Exercise prompt
In the listing below, locate the lines bearing the word "alpha". Copy every one of them.

┌──

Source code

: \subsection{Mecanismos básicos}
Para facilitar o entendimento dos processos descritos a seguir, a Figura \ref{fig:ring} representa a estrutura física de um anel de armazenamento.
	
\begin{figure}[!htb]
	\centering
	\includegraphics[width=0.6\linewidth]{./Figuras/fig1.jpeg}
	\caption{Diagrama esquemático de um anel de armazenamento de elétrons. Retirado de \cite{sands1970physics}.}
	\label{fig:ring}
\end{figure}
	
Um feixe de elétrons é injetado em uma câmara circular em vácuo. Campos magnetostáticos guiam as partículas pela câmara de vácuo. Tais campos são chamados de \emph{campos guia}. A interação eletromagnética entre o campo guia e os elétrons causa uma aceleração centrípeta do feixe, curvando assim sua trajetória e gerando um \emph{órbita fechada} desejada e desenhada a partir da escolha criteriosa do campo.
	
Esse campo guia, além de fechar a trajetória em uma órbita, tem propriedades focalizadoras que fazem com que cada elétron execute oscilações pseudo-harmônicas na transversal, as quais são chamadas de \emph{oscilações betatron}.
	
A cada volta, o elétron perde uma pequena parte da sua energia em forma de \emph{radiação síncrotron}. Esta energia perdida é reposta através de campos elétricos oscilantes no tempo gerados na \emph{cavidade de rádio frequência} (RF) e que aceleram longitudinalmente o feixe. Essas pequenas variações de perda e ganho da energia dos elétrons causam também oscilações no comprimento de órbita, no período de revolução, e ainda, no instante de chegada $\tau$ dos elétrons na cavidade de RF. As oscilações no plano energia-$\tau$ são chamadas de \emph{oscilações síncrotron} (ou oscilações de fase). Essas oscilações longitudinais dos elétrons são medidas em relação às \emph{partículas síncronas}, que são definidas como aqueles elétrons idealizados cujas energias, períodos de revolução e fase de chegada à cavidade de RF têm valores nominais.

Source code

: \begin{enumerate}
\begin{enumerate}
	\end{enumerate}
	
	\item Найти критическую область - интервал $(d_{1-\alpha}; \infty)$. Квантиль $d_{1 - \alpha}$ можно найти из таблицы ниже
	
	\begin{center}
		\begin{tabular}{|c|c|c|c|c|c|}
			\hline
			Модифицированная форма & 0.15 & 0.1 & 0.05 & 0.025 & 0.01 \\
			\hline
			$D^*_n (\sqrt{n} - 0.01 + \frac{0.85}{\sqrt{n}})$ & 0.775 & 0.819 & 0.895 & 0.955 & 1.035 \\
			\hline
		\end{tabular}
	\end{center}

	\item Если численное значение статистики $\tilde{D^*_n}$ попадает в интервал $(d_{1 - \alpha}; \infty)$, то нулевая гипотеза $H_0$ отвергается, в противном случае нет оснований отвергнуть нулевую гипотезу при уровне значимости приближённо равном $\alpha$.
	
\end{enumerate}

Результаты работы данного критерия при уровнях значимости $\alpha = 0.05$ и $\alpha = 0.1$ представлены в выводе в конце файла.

└──

Exercise response
	\item Найти критическую область - интервал $(d_{1-\alpha}; \infty)$. Квантиль $d_{1 - \alpha}$ можно найти из таблицы ниже
	\item Если численное значение статистики $\tilde{D^*_n}$ попадает в интервал $(d_{1 - \alpha}; \infty)$, то нулевая гипотеза $H_0$ отвергается, в противном случае нет оснований отвергнуть нулевую гипотезу при уровне значимости приближённо равном $\alpha$.
Результаты работы данного критерия при уровнях значимости $\alpha = 0.05$ и $\alpha = 0.1$ представлены в выводе в конце файла.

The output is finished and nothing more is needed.